Author: Bisimwa, P. N.; Basengere, R. A.; Baharanyi, T. C.; Kashosi, T. M.; Buhendwa, J.-P. C.; Bisimwa, P. B.; Kusinza, A. B.; Mugumaarhahama, Y.; Shukuru, D. W.; Patrick, S. B.; Tonui, R.; Birindwa, A. B.; Mukwege, D.
Title: Molecular evidence of coinfection with acute respiratory viruses and high prevalence of SARS-CoV-2 among patients presenting flu-like illness in Bukavu city, Democratic Republic of Congo Cord-id: wzb6iwrb Document date: 2021_10_18
ID: wzb6iwrb
Snippet: The coronavirus 2019 (COVID-19) is caused by the severe acute respiratory syndrome coronavirus 2 (SARS-CoV-2) with clinical manifestation cases are almost similar to those of common respiratory viral infections. This study determined the prevalence of SARS-CoV-2 and other acute respiratory viruses among patients with flu-like symptoms in Bukavu city Democratic republic of Congo. We screened 1352 individuals with flu-like illnesses seeking treatment in 10 health facilities. Nasopharyngeal swabs s
Document: The coronavirus 2019 (COVID-19) is caused by the severe acute respiratory syndrome coronavirus 2 (SARS-CoV-2) with clinical manifestation cases are almost similar to those of common respiratory viral infections. This study determined the prevalence of SARS-CoV-2 and other acute respiratory viruses among patients with flu-like symptoms in Bukavu city Democratic republic of Congo. We screened 1352 individuals with flu-like illnesses seeking treatment in 10 health facilities.
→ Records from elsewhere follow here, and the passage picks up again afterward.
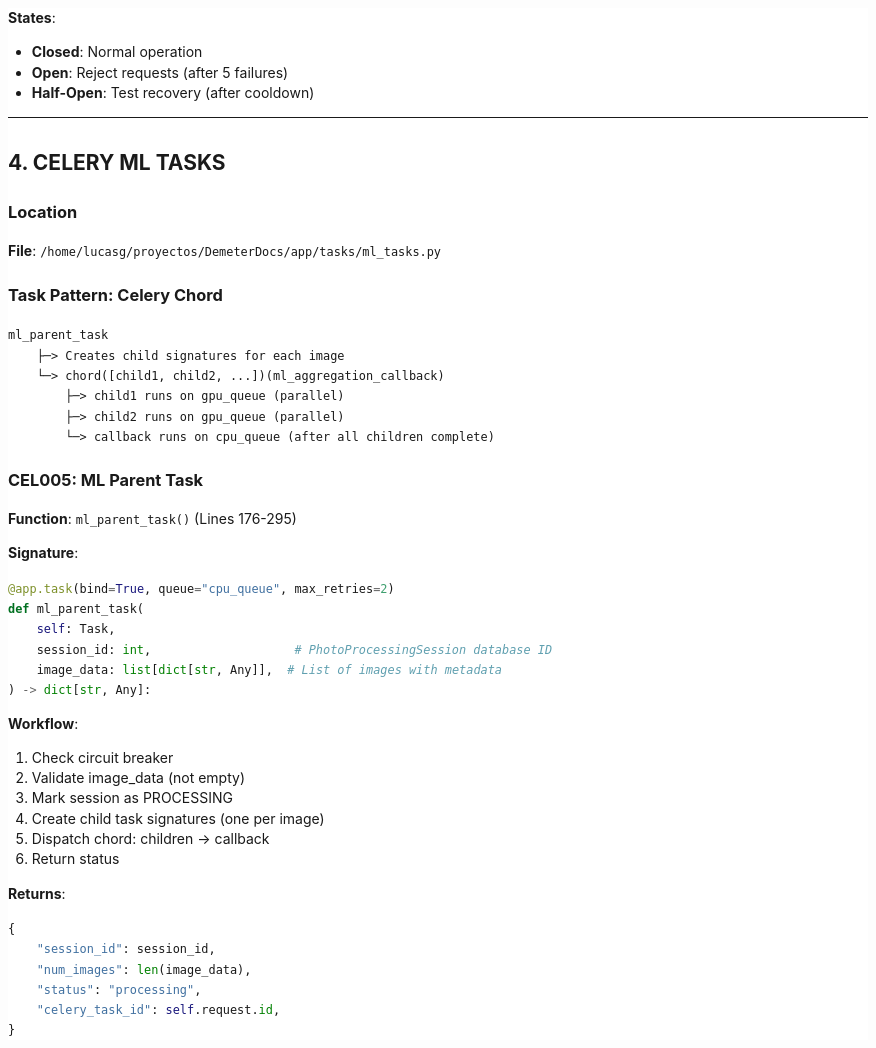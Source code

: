 **States**:
- **Closed**: Normal operation
- **Open**: Reject requests (after 5 failures)
- **Half-Open**: Test recovery (after cooldown)

---

## 4. CELERY ML TASKS

### Location
**File**: `/home/lucasg/proyectos/DemeterDocs/app/tasks/ml_tasks.py`

### Task Pattern: Celery Chord
```
ml_parent_task
    ├─> Creates child signatures for each image
    └─> chord([child1, child2, ...])(ml_aggregation_callback)
        ├─> child1 runs on gpu_queue (parallel)
        ├─> child2 runs on gpu_queue (parallel)
        └─> callback runs on cpu_queue (after all children complete)
```

### CEL005: ML Parent Task

**Function**: `ml_parent_task()` (Lines 176-295)

**Signature**:
```python
@app.task(bind=True, queue="cpu_queue", max_retries=2)
def ml_parent_task(
    self: Task,
    session_id: int,                    # PhotoProcessingSession database ID
    image_data: list[dict[str, Any]],  # List of images with metadata
) -> dict[str, Any]:
```

**Workflow**:
1. Check circuit breaker
2. Validate image_data (not empty)
3. Mark session as PROCESSING
4. Create child task signatures (one per image)
5. Dispatch chord: children → callback
6. Return status

**Returns**:
```python
{
    "session_id": session_id,
    "num_images": len(image_data),
    "status": "processing",
    "celery_task_id": self.request.id,
}
```

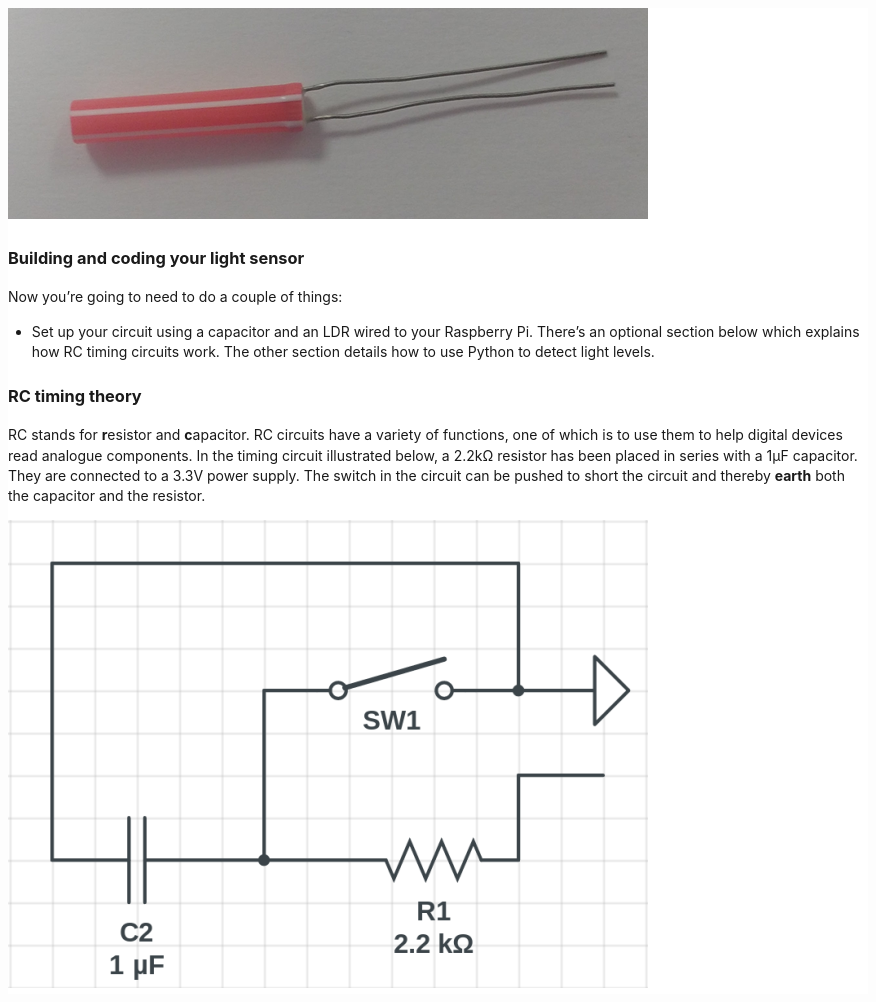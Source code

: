 ![](laser_tripwire/2.png)

### Building and coding your light sensor

Now you’re going to need to do a couple of things:

- Set up your circuit using a capacitor and an LDR wired to your Raspberry Pi. There’s an optional section below which explains how RC timing circuits work. The other section details how to use Python to detect light levels.

### RC timing theory

RC stands for **r**esistor and **c**apacitor. RC circuits have a variety of functions, one of which is to use them to help digital devices read analogue components.
In the timing circuit illustrated below, a 2.2kΩ resistor has been placed in series with a 1µF capacitor. They are connected to a 3.3V power supply. The switch in the circuit can be pushed to short the circuit and thereby **earth** both the capacitor and the resistor.

![](laser_tripwire/3.png)
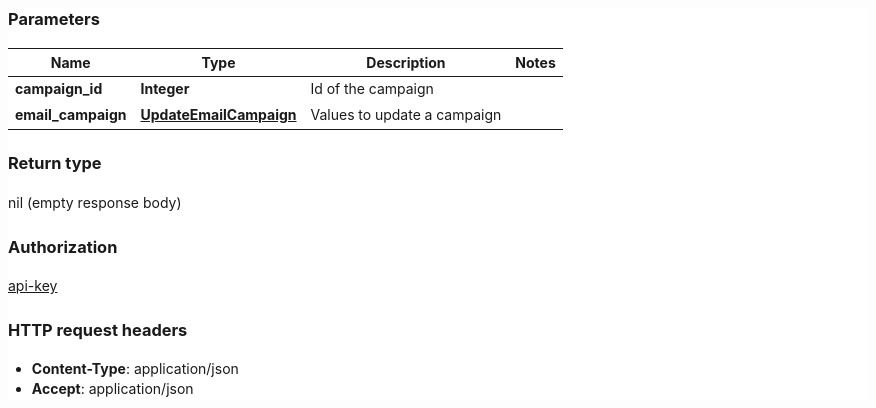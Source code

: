 ### Parameters

Name | Type | Description  | Notes
------------- | ------------- | ------------- | -------------
 **campaign_id** | **Integer**| Id of the campaign | 
 **email_campaign** | [**UpdateEmailCampaign**](UpdateEmailCampaign.md)| Values to update a campaign | 

### Return type

nil (empty response body)

### Authorization

[api-key](../README.md#api-key)

### HTTP request headers

 - **Content-Type**: application/json
 - **Accept**: application/json



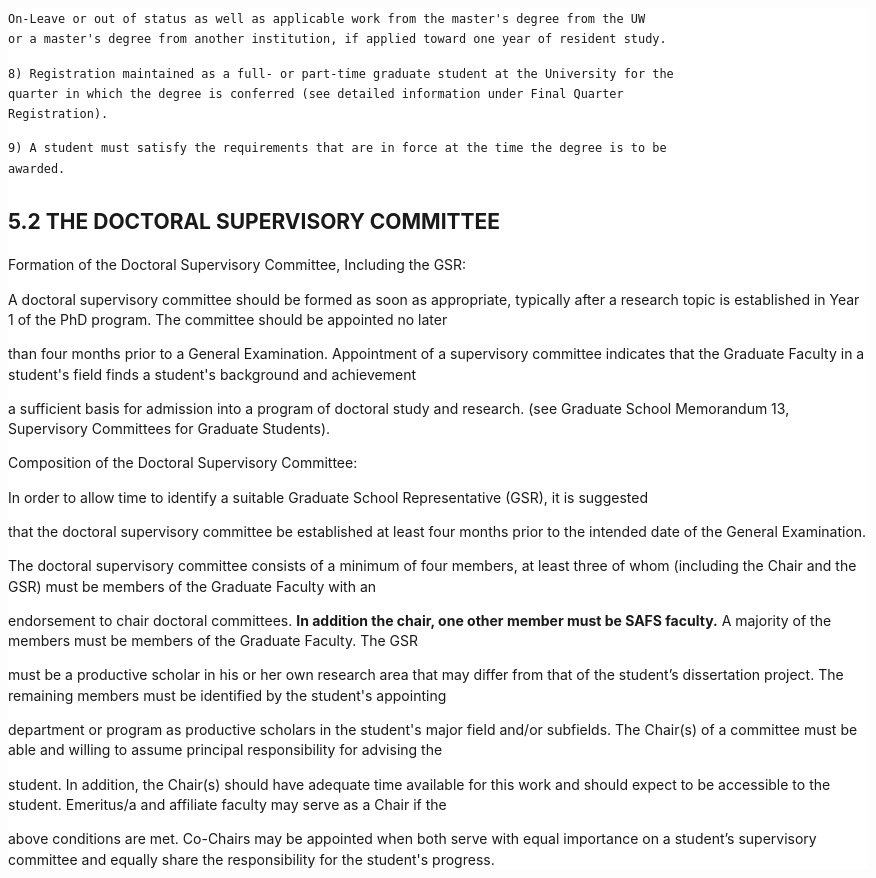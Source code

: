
 ```
On-Leave or out of status as well as applicable work from the master's degree from the UW
or a master's degree from another institution, if applied toward one year of resident study.
```
```
8) Registration maintained as a full- or part-time graduate student at the University for the
quarter in which the degree is conferred (see detailed information under Final Quarter
Registration).
```
```
9) A student must satisfy the requirements that are in force at the time the degree is to be
awarded.
```
## 5.2 THE DOCTORAL SUPERVISORY COMMITTEE

Formation of the Doctoral Supervisory Committee, Including the GSR:

A doctoral supervisory committee should be formed as soon as appropriate, typically after a research
topic is established in Year 1 of the PhD program. The committee should be appointed no later

than four months prior to a General Examination. Appointment of a supervisory committee
indicates that the Graduate Faculty in a student's field finds a student's background and achievement

a sufficient basis for admission into a program of doctoral study and research. (see Graduate School
Memorandum 13, Supervisory Committees for Graduate Students).

Composition of the Doctoral Supervisory Committee:


In order to allow time to identify a suitable Graduate School Representative (GSR), it is suggested

that the doctoral supervisory committee be established at least four months prior to the intended
date of the General Examination.

The doctoral supervisory committee consists of a minimum of four members, at least three of
whom (including the Chair and the GSR) must be members of the Graduate Faculty with an

endorsement to chair doctoral committees. **In addition the chair, one other member must be
SAFS faculty.** A majority of the members must be members of the Graduate Faculty. The GSR

must be a productive scholar in his or her own research area that may differ from that of the
student’s dissertation project. The remaining members must be identified by the student's appointing

department or program as productive scholars in the student's major field and/or subfields. The
Chair(s) of a committee must be able and willing to assume principal responsibility for advising the

student. In addition, the Chair(s) should have adequate time available for this work and should
expect to be accessible to the student. Emeritus/a and affiliate faculty may serve as a Chair if the

above conditions are met. Co-Chairs may be appointed when both serve with equal importance on a
student’s supervisory committee and equally share the responsibility for the student's progress.

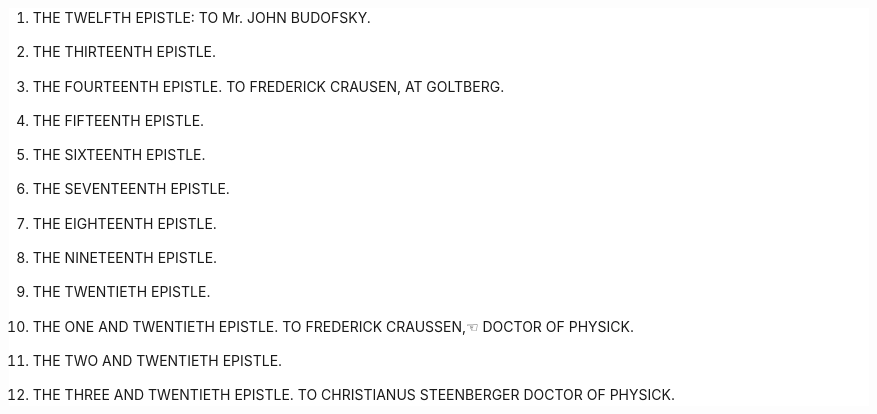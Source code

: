 1. THE
TWELFTH EPISTLE:
TO
Mr. JOHN BUDOFSKY. 

1. THE
THIRTEENTH
EPISTLE.

1. THE
FOURTEENTH
EPISTLE. TO
FREDERICK CRAUSEN,
AT
GOLTBERG.

1. THE
FIFTEENTH
EPISTLE.

1. THE
SIXTEENTH
EPISTLE.

1. THE
SEVENTEENTH
EPISTLE.

1. THE
EIGHTEENTH
EPISTLE.

1. THE
NINETEENTH
EPISTLE.

1. THE
TWENTIETH
EPISTLE.

1. THE
ONE AND TWENTIETH
EPISTLE. TO
FREDERICK CRAUSSEN,☜
DOCTOR
OF PHYSICK.

1. THE
TWO AND TWENTIETH
EPISTLE.

1. THE
THREE AND TWENTIETH
EPISTLE.
TO
CHRISTIANUS STEENBERGER
DOCTOR
OF PHYSICK.
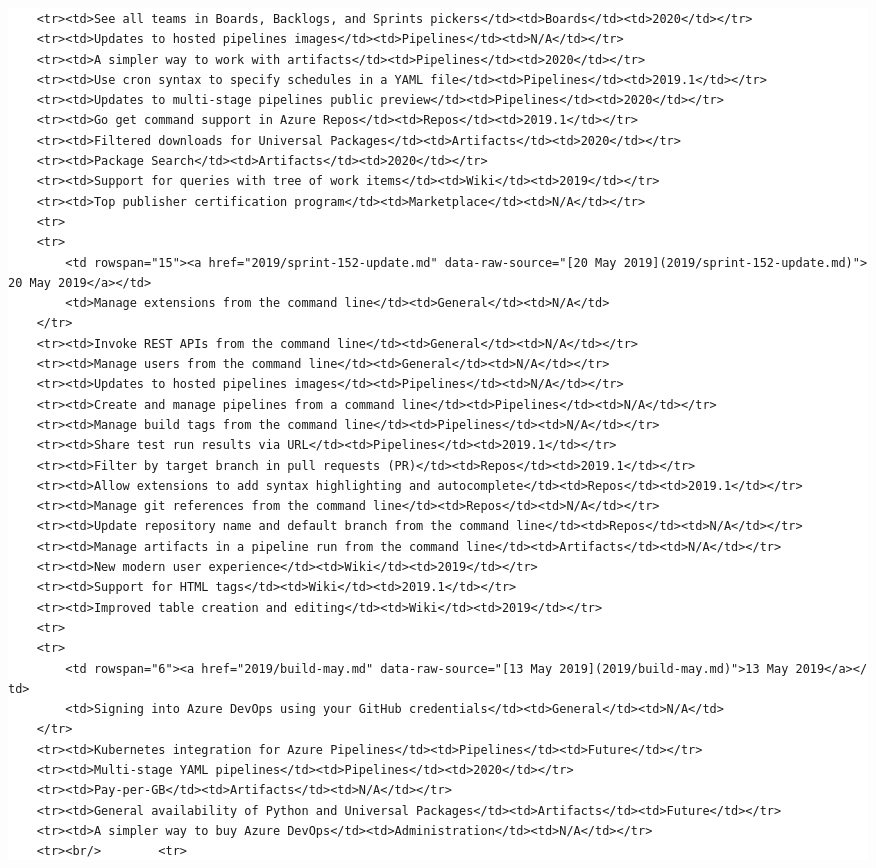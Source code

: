         <tr><td>See all teams in Boards, Backlogs, and Sprints pickers</td><td>Boards</td><td>2020</td></tr>
        <tr><td>Updates to hosted pipelines images</td><td>Pipelines</td><td>N/A</td></tr>
        <tr><td>A simpler way to work with artifacts</td><td>Pipelines</td><td>2020</td></tr>
        <tr><td>Use cron syntax to specify schedules in a YAML file</td><td>Pipelines</td><td>2019.1</td></tr>
        <tr><td>Updates to multi-stage pipelines public preview</td><td>Pipelines</td><td>2020</td></tr>
        <tr><td>Go get command support in Azure Repos</td><td>Repos</td><td>2019.1</td></tr>
        <tr><td>Filtered downloads for Universal Packages</td><td>Artifacts</td><td>2020</td></tr>
        <tr><td>Package Search</td><td>Artifacts</td><td>2020</td></tr>
        <tr><td>Support for queries with tree of work items</td><td>Wiki</td><td>2019</td></tr>
        <tr><td>Top publisher certification program</td><td>Marketplace</td><td>N/A</td></tr>
        <tr>
        <tr>
            <td rowspan="15"><a href="2019/sprint-152-update.md" data-raw-source="[20 May 2019](2019/sprint-152-update.md)">20 May 2019</a></td>
            <td>Manage extensions from the command line</td><td>General</td><td>N/A</td>
        </tr>
        <tr><td>Invoke REST APIs from the command line</td><td>General</td><td>N/A</td></tr>
        <tr><td>Manage users from the command line</td><td>General</td><td>N/A</td></tr>
        <tr><td>Updates to hosted pipelines images</td><td>Pipelines</td><td>N/A</td></tr>
        <tr><td>Create and manage pipelines from a command line</td><td>Pipelines</td><td>N/A</td></tr>
        <tr><td>Manage build tags from the command line</td><td>Pipelines</td><td>N/A</td></tr>
        <tr><td>Share test run results via URL</td><td>Pipelines</td><td>2019.1</td></tr>
        <tr><td>Filter by target branch in pull requests (PR)</td><td>Repos</td><td>2019.1</td></tr>
        <tr><td>Allow extensions to add syntax highlighting and autocomplete</td><td>Repos</td><td>2019.1</td></tr>
        <tr><td>Manage git references from the command line</td><td>Repos</td><td>N/A</td></tr>
        <tr><td>Update repository name and default branch from the command line</td><td>Repos</td><td>N/A</td></tr>
        <tr><td>Manage artifacts in a pipeline run from the command line</td><td>Artifacts</td><td>N/A</td></tr>
        <tr><td>New modern user experience</td><td>Wiki</td><td>2019</td></tr>
        <tr><td>Support for HTML tags</td><td>Wiki</td><td>2019.1</td></tr>
        <tr><td>Improved table creation and editing</td><td>Wiki</td><td>2019</td></tr>
        <tr>
        <tr>
            <td rowspan="6"><a href="2019/build-may.md" data-raw-source="[13 May 2019](2019/build-may.md)">13 May 2019</a></td>
            <td>Signing into Azure DevOps using your GitHub credentials</td><td>General</td><td>N/A</td>
        </tr>
        <tr><td>Kubernetes integration for Azure Pipelines</td><td>Pipelines</td><td>Future</td></tr>
        <tr><td>Multi-stage YAML pipelines</td><td>Pipelines</td><td>2020</td></tr>
        <tr><td>Pay-per-GB</td><td>Artifacts</td><td>N/A</td></tr>
        <tr><td>General availability of Python and Universal Packages</td><td>Artifacts</td><td>Future</td></tr>
        <tr><td>A simpler way to buy Azure DevOps</td><td>Administration</td><td>N/A</td></tr>
        <tr><br/>        <tr>
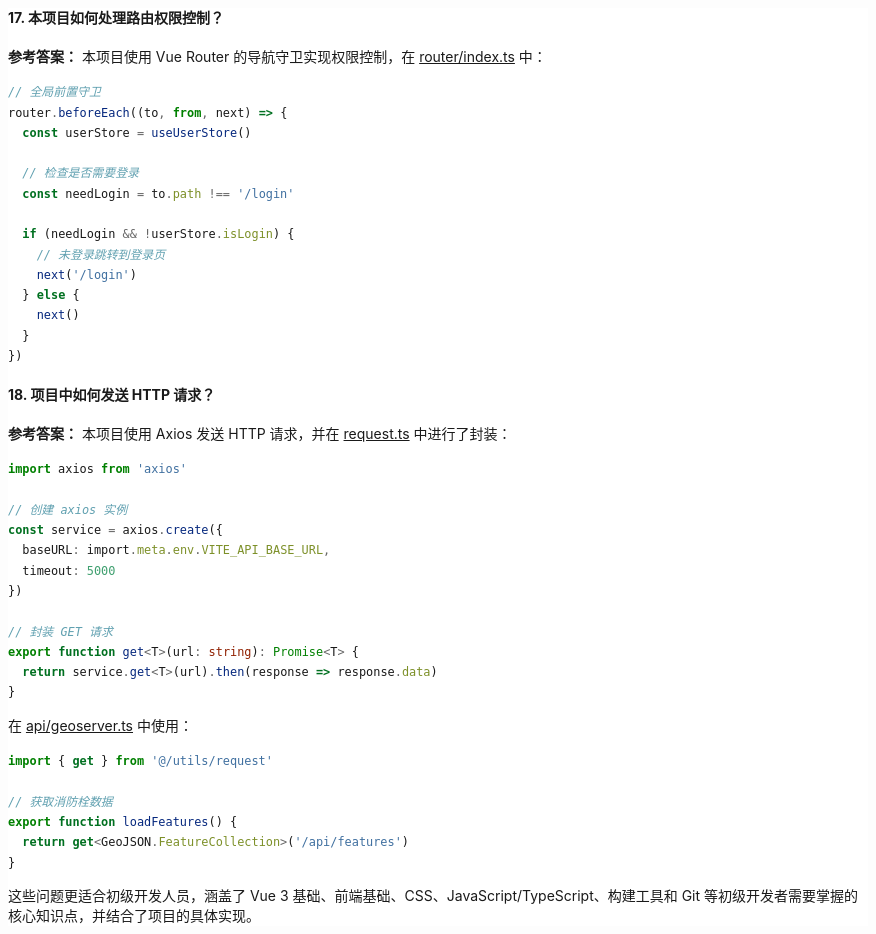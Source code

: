 #### 17. 本项目如何处理路由权限控制？

**参考答案：**
本项目使用 Vue Router 的导航守卫实现权限控制，在 [router/index.ts](file:///f:/Project/fire-hydrant-webgis/fire-hydrant-frontend/src/router/index.ts) 中：

```typescript
// 全局前置守卫
router.beforeEach((to, from, next) => {
  const userStore = useUserStore()
  
  // 检查是否需要登录
  const needLogin = to.path !== '/login'
  
  if (needLogin && !userStore.isLogin) {
    // 未登录跳转到登录页
    next('/login')
  } else {
    next()
  }
})
```

#### 18. 项目中如何发送 HTTP 请求？

**参考答案：**
本项目使用 Axios 发送 HTTP 请求，并在 [request.ts](file:///f:/Project/fire-hydrant-webgis/fire-hydrant-frontend/src/utils/request.ts) 中进行了封装：

```typescript
import axios from 'axios'

// 创建 axios 实例
const service = axios.create({
  baseURL: import.meta.env.VITE_API_BASE_URL,
  timeout: 5000
})

// 封装 GET 请求
export function get<T>(url: string): Promise<T> {
  return service.get<T>(url).then(response => response.data)
}
```

在 [api/geoserver.ts](file:///f:/Project/fire-hydrant-webgis/fire-hydrant-frontend/src/api/geoserver.ts) 中使用：

```typescript
import { get } from '@/utils/request'

// 获取消防栓数据
export function loadFeatures() {
  return get<GeoJSON.FeatureCollection>('/api/features')
}
```

这些问题更适合初级开发人员，涵盖了 Vue 3 基础、前端基础、CSS、JavaScript/TypeScript、构建工具和 Git 等初级开发者需要掌握的核心知识点，并结合了项目的具体实现。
Nasopharyngeal swabs specimens were collected to detect SARS-CoV-2 using real-time reverse transcription-polymerase chain reaction (RT-PCR) and 10 common respiratory viruses were detected by multiplex reverse transcription polymerase chain reaction assay. Overall, 13.9% (188/1352) patients were confirmed positive for SARS-CoV-2. Influenza A 5.6% (56/1352), and Influenza B 0.9% (12/1352) were the most common respiratory viruses detected. Overall more than two cases of the other acute respiratory viruses were detected. Frequently observed symptoms associated with SARS-CoV-2 positivity were shivering (47.8%; OR= 1.8; CI: 0.88-1.35), cough (89.6%; OR=6.5, CI: 2.16-28.2), myalgia and dizziness (59.7%; OR=2.7; CI: 1.36-5.85). Moreover, coinfection was observed in 12 (11.5%) specimens. SARS-CoV-2, and Influenza A were the most co-occurring infections, accounting for 33.3% of all positive cases. This study demonstrates cases of COVID-19 infections co-occurring with other acute respiratory infections in Bukavu city during the ongoing outbreak of COVID-19. These data emphasize the need for routine testing of multiple viral pathogens for better prevention and treatment plans. Keywords: SARS-CoV-2, respiratory viruses, flu-like symptoms, coinfection; Bukavu city.